Class DataSet

    • Constructor Detail

      • DataSet

        public DataSet()
      • DataSet

        public DataSet​(INDArray first,
                       INDArray second)
        Creates a dataset with the specified input matrix and labels
        Parameters:
        first - the feature matrix
        second - the labels (these should be binarized label matrices such that the specified label has a value of 1 in the desired column with the label)
      • DataSet

        public DataSet​(INDArray features,
                       INDArray labels,
                       INDArray featuresMask,
                       INDArray labelsMask)
        Create a dataset with the specified input INDArray and labels (output) INDArray, plus (optionally) mask arrays for the features and labels
        Parameters:
        features - Features (input)
        labels - Labels (output)
        featuresMask - Mask array for features, may be null
        labelsMask - Mask array for labels, may be null
    • Method Detail

      • getExampleMetaData

        public List<Serializable> getExampleMetaData()
        Description copied from interface: DataSet
        Get the example metadata, or null if no metadata has been set
        Specified by:
        getExampleMetaData in interface DataSet
        Returns:
        List of metadata instances
      • getExampleMetaData

        public <T extends SerializableList<T> getExampleMetaData​(Class<T> metaDataType)
        Description copied from interface: DataSet
        Get the example metadata, or null if no metadata has been set
        Note: this method results in an unchecked cast - care should be taken when using this!
        Specified by:
        getExampleMetaData in interface DataSet
        Type Parameters:
        T - Type of metadata
        Parameters:
        metaDataType - Class of the metadata (used for opType information)
        Returns:
        List of metadata objects
      • setExampleMetaData

        public void setExampleMetaData​(List<? extends Serializable> exampleMetaData)
        Description copied from interface: DataSet
        Set the metadata for this DataSet
        By convention: the metadata can be any serializable object, one per example in the DataSet
        Specified by:
        setExampleMetaData in interface DataSet
        Parameters:
        exampleMetaData - Example metadata to set
      • isPreProcessed

        public boolean isPreProcessed()
      • markAsPreProcessed

        public void markAsPreProcessed()
      • empty

        public static DataSet empty()
        Returns a single dataset (all fields are null)
        Returns:
        an empty dataset (all fields are null)
      • merge

        public static DataSet merge​(List<? extends DataSet> data)
        Merge the list of datasets in to one list. All the rows are merged in to one dataset
        Parameters:
        data - the data to merge
        Returns:
        a single dataset
      • load

        public void load​(InputStream from)
        Description copied from interface: DataSet
        Load the contents of the DataSet from the specified InputStream. The current contents of the DataSet (if any) will be replaced.
        The InputStream should contain a DataSet that has been serialized with DataSet.save(OutputStream)
        Specified by:
        load in interface DataSet
        Parameters:
        from - InputStream to load the DataSet from
      • load

        public void load​(File from)
        Description copied from interface: DataSet
        Load the contents of the DataSet from the specified File. The current contents of the DataSet (if any) will be replaced.
        The InputStream should contain a DataSet that has been serialized with DataSet.save(File)
        Specified by:
        load in interface DataSet
        Parameters:
        from - File to load the DataSet from
      • save

        public void save​(OutputStream to)
        Description copied from interface: DataSet
        Write the contents of this DataSet to the specified OutputStream
        Specified by:
        save in interface DataSet
        Parameters:
        to - OutputStream to save the DataSet to
      • save

        public void save​(File to)
        Description copied from interface: DataSet
        Save this DataSet to a file.
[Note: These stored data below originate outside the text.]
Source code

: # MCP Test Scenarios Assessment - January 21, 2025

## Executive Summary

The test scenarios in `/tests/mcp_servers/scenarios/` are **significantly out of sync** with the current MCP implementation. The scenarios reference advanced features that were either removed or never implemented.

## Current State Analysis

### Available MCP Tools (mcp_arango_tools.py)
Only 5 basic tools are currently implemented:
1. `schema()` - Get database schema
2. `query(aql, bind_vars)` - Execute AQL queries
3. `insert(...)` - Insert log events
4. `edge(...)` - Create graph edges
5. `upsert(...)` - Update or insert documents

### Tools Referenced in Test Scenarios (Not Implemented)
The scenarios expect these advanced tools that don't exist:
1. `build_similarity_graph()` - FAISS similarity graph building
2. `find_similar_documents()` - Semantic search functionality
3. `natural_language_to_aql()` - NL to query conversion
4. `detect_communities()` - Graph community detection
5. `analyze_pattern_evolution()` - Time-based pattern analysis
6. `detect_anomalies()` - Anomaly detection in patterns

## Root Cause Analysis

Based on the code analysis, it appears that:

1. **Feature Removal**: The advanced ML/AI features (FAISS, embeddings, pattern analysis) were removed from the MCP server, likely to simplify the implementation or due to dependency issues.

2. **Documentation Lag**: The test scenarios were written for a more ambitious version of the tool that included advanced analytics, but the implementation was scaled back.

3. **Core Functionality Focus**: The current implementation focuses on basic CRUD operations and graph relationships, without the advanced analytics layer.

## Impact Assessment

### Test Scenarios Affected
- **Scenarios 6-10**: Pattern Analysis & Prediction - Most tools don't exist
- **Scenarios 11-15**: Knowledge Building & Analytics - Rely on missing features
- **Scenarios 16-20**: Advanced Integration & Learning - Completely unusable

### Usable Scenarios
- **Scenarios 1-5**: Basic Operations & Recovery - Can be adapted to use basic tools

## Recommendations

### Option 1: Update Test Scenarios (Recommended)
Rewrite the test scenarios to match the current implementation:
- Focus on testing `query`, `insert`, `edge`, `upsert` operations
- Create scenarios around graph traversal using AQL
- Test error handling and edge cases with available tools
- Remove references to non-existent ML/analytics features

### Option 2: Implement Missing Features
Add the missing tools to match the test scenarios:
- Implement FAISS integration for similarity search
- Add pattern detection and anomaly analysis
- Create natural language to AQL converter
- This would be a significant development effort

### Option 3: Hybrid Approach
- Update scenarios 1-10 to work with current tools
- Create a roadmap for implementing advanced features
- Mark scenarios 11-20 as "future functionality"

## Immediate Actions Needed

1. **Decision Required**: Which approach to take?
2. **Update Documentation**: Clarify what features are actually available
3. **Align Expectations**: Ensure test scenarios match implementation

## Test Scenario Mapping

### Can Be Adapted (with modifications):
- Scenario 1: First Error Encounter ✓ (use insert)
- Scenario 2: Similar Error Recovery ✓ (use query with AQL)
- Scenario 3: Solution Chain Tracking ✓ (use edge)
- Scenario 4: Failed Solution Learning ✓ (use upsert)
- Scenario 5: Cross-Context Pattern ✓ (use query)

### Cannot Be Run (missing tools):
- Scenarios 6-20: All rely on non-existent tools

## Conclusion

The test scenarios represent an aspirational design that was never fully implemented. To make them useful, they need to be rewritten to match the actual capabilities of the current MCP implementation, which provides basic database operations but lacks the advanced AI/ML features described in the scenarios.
Can be loaded again using
        Specified by:
        save in interface DataSet
        Parameters:
        to - File to sa
      • getFeatures

        public INDArray getFeatures()
        Description copied from interface: DataSet
        Returns the features array for the DataSet
        Specified by:
        getFeatures in interface DataSet
        Returns:
        features array
      • setFeatures

        public void setFeatures​(INDArray features)
        Description copied from interface: DataSet
        Set the features array for the DataSet
        Specified by:
        setFeatures in interface DataSet
        Parameters:
        features - Features to set
      • labelCounts

        public Map<Integer,​Double> labelCounts()
        Description copied from interface: DataSet
        Calculate and return a count of each label, by index. Assumes labels are a one-hot INDArray, for classification
        Specified by:
        labelCounts in interface DataSet
        Returns:
        Map of countsn
      • copy

        public DataSet copy()
        Clone the dataset
        Specified by:
        copy in interface DataSet
        Returns:
        a clone of the dataset
      • reshape

        public DataSet reshape​(int rows,
                               int cols)
        Reshapes the input in to the given rows and columns
        Specified by:
        reshape in interface DataSet
        Parameters:
        rows - the row size
        cols - the column size
        Returns:
        a copy of this data op with the input resized
      • multiplyBy

        public void multiplyBy​(double num)
        Description copied from interface: DataSet
        Multiply the features by a scalar
        Specified by:
        multiplyBy in interface DataSet
      • divideBy

        public void divideBy​(int num)
        Description copied from interface: DataSet
        Divide the features by a scalar
        Specified by:
        divideBy in interface DataSet
      • shuffle

        public void shuffle()
        Description copied from interface: DataSet
        Shuffle the order of the rows in the DataSet. Note that this generally won't make any difference in practice unless the DataSet is later split.
        Specified by:
        shuffle in interface DataSet
      • shuffle

        public void shuffle​(long seed)
        Shuffles the dataset in place, given a seed for a random number generator. For reproducibility This will modify the dataset in place!!
        Parameters:
        seed - Seed to use for the random Number Generator
      • squishToRange

        public void squishToRange​(double min,
                                  double max)
        Squeezes input data to a max and a min
        Specified by:
        squishToRange in interface DataSet
        Parameters:
        min - the min value to occur in the dataset
        max - the max value to ccur in the dataset
      • scaleMinAndMax

        public void scaleMinAndMax​(double min,
                                   double max)
        Specified by:
        scaleMinAndMax in interface DataSet
      • scale

        public void scale()
        Divides the input data transform by the max number in each row
        Specified by:
        scale in interface DataSet
      • addFeatureVector

        public void addFeatureVector​(INDArray toAdd)
        Adds a feature for each example on to the current feature vector
        Specified by:
        addFeatureVector in interface DataSet
        Parameters:
        toAdd - the feature vector to add
      • addFeatureVector

        public void addFeatureVector​(INDArray feature,
                                     int example)
        The feature to add, and the example/row number
        Specified by:
        addFeatureVector in interface DataSet
        Parameters:
        feature - the feature vector to add
        example - the number of the example to append to
      • normalize

        public void normalize()
        Description copied from interface: DataSet
        Normalize this DataSet to mean 0, stdev 1 per input. This calculates statistics based on the values in a single DataSet only. For normalization over multiple DataSet objects, use NormalizerStandardize
        Specified by:
        normalize in interface DataSet
      • binarize

        public void binarize()
        Same as calling binarize(0)
        Specified by:
        binarize in interface DataSet
      • binarize

        public void binarize​(double cutoff)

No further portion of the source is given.